• Task description:
Return, from the listing that follows, each line containing the word "Medium".

• Source information:
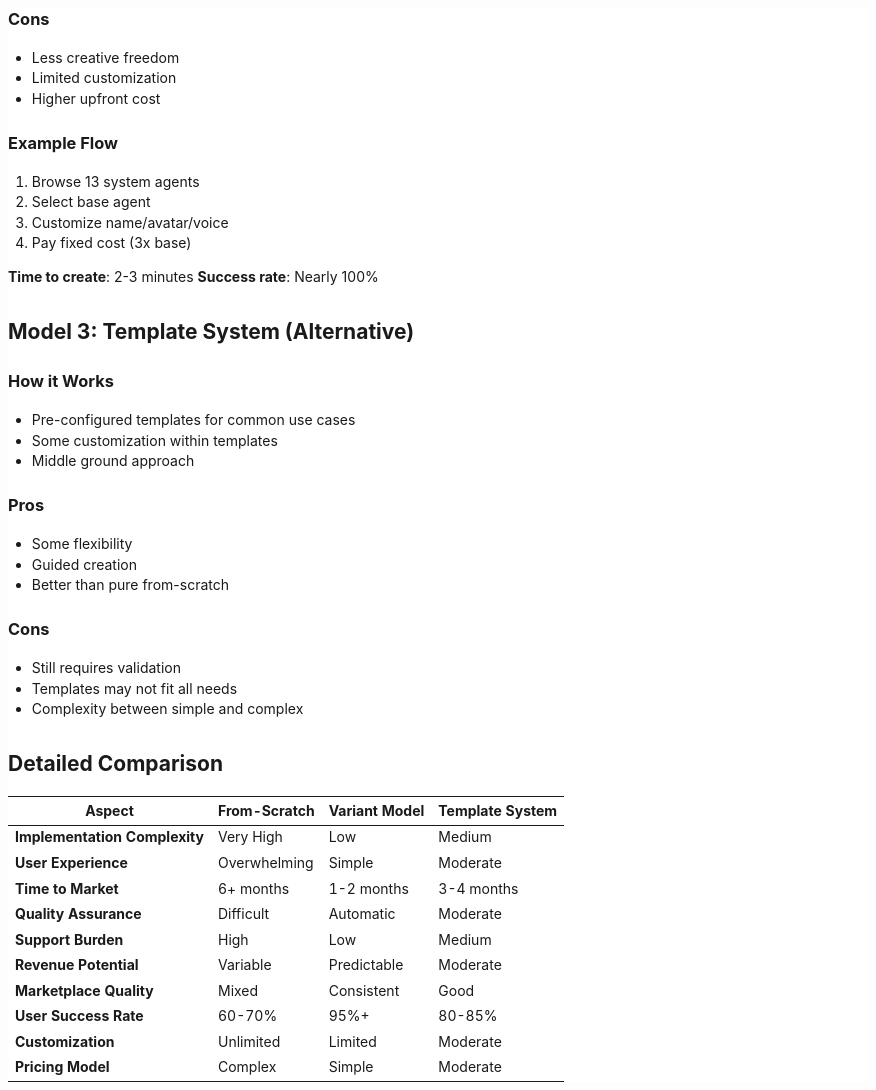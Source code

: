 ### Cons
- Less creative freedom
- Limited customization
- Higher upfront cost

### Example Flow
1. Browse 13 system agents
2. Select base agent
3. Customize name/avatar/voice
4. Pay fixed cost (3x base)

**Time to create**: 2-3 minutes
**Success rate**: Nearly 100%

## Model 3: Template System (Alternative)

### How it Works
- Pre-configured templates for common use cases
- Some customization within templates
- Middle ground approach

### Pros
- Some flexibility
- Guided creation
- Better than pure from-scratch

### Cons
- Still requires validation
- Templates may not fit all needs
- Complexity between simple and complex

## Detailed Comparison

| Aspect | From-Scratch | Variant Model | Template System |
|--------|--------------|---------------|-----------------|
| **Implementation Complexity** | Very High | Low | Medium |
| **User Experience** | Overwhelming | Simple | Moderate |
| **Time to Market** | 6+ months | 1-2 months | 3-4 months |
| **Quality Assurance** | Difficult | Automatic | Moderate |
| **Support Burden** | High | Low | Medium |
| **Revenue Potential** | Variable | Predictable | Moderate |
| **Marketplace Quality** | Mixed | Consistent | Good |
| **User Success Rate** | 60-70% | 95%+ | 80-85% |
| **Customization** | Unlimited | Limited | Moderate |
| **Pricing Model** | Complex | Simple | Moderate |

• Response area:
| **Implementation Complexity** | Very High | Low | Medium |
| **Support Burden** | High | Low | Medium |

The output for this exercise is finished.